While more men than women are diagnosed with AS, the numbers are starting to change, research shows. One Canadian study, published in BMJ Open, found that the male/female ratio of people diagnosed with ankylosing spondylitis changed from 1.7 in 1995 to 1.2 in 2010. The study found annual incidence rates of women with AS have been increasing since 2003.

Adjusting to a New Normal

After getting formally diagnosed in 2013, Hill was finally able to start treatment. Due to AS and post-traumatic stress disorder she is permanently disabled and says she spends more days than not in bed — a far cry from her activity-fueled days as an elite athlete.

However, Hill tries not to let her ankylosing spondylitis bring her down. Rather, she says living with chronic, daily pain has helped her find new passions in life, including advocacy, writing, and working on the CreakyJoints patient council as a member of the 50-State Network. (Learn more about being a patient advocate for the 50-State Network here.)

“It has taught me to choose to do only what I really love and not to push myself so hard,” she says.

Modeling as Medicine

Glenn Jones/Ikona Photography; Sacramento Fashion Week 2018

She has also found a powerful medicine in modeling. When Hill was first diagnosed with AS, she says it felt like a betrayal, like her body had failed her. But then a friend asked her to walk the runway in a show for a charity. In her athlete days, the 5’10” beauty had laughed whenever people told her she should be a model. But this time she considered it and eventually agreed to do the show.

She loved it.

“Modeling feels so empowering. When I’m doing it I can be whoever I want to be,” Hill says. “It was this unexpected gift that helped me restore my confidence.”

This upcoming show feels particularly special to her as she’s walking for Michael Kuluva, a fashion designer who knows better than most how she’s feeling, as he was diagnosed with rheumatoid arthritis at age 28. His fashions highlight the many hidden ways that arthritis affects the body and have details, such as magnetic closures, that make it easier for people with swollen, painful joints to wear them.

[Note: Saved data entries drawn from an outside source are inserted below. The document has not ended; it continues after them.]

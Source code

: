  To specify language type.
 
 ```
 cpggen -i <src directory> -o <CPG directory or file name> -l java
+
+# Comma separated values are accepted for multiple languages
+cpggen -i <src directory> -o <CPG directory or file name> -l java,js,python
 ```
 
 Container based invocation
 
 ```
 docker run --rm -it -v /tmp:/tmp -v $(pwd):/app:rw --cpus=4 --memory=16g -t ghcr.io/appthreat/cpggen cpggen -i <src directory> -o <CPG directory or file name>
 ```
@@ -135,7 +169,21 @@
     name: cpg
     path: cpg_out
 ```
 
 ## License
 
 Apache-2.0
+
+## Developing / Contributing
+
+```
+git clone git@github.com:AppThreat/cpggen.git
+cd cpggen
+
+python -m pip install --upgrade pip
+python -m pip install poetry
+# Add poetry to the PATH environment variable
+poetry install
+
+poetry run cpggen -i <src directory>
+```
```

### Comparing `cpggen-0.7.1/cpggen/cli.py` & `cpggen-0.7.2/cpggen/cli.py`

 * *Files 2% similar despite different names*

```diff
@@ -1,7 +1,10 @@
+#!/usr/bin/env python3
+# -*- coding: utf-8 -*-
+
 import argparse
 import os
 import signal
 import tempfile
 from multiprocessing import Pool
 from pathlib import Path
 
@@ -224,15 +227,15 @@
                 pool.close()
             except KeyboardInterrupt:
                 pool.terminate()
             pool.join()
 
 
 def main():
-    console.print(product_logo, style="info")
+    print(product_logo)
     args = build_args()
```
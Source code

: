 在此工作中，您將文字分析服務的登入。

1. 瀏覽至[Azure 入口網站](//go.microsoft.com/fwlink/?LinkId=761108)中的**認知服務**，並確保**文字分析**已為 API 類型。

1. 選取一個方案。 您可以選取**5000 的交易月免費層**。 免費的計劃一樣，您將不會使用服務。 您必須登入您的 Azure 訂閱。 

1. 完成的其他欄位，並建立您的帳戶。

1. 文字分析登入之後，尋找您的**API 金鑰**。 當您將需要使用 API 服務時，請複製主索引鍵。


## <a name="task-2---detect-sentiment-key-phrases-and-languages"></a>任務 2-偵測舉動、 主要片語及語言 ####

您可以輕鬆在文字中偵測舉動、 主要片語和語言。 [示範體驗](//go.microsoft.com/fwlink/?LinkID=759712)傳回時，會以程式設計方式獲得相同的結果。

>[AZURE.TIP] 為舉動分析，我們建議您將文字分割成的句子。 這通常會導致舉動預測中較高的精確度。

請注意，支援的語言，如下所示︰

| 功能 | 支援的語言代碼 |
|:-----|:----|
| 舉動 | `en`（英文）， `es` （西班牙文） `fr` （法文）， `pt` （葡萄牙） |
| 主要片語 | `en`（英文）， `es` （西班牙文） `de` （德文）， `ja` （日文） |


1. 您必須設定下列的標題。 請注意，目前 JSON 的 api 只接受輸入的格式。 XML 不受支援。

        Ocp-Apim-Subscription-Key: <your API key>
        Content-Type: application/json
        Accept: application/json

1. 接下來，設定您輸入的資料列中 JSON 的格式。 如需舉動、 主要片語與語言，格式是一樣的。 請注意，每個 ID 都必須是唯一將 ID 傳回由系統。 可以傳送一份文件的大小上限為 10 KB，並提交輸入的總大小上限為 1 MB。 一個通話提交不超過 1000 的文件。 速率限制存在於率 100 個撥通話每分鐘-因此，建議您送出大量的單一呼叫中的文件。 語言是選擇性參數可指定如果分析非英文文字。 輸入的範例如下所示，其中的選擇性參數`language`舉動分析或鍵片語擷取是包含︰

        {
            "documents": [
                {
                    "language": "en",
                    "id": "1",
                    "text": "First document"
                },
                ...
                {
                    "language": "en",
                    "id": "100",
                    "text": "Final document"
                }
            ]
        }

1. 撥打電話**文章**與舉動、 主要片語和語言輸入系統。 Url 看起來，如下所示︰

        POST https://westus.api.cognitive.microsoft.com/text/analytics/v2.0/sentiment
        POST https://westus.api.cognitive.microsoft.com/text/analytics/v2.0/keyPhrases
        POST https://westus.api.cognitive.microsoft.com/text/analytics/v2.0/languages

Together Kuluva and Hill prove that younger people can and do suffer from arthritis — but that doesn’t mean they can’t still look and feel fabulous. (Read more of Michael’s and other expert’s tips about dressing with arthritis here.)

Today, Hill says she still considers herself an athlete — just on a different type of playing field.

In addition to staying physically active through modeling and other activities, she is expanding her advocacy through writing and working in a leadership positions in The Episcopal Church. She also shares her journey in Becoming Incurable, a documentary about living with chronic pain, due out in early 2019.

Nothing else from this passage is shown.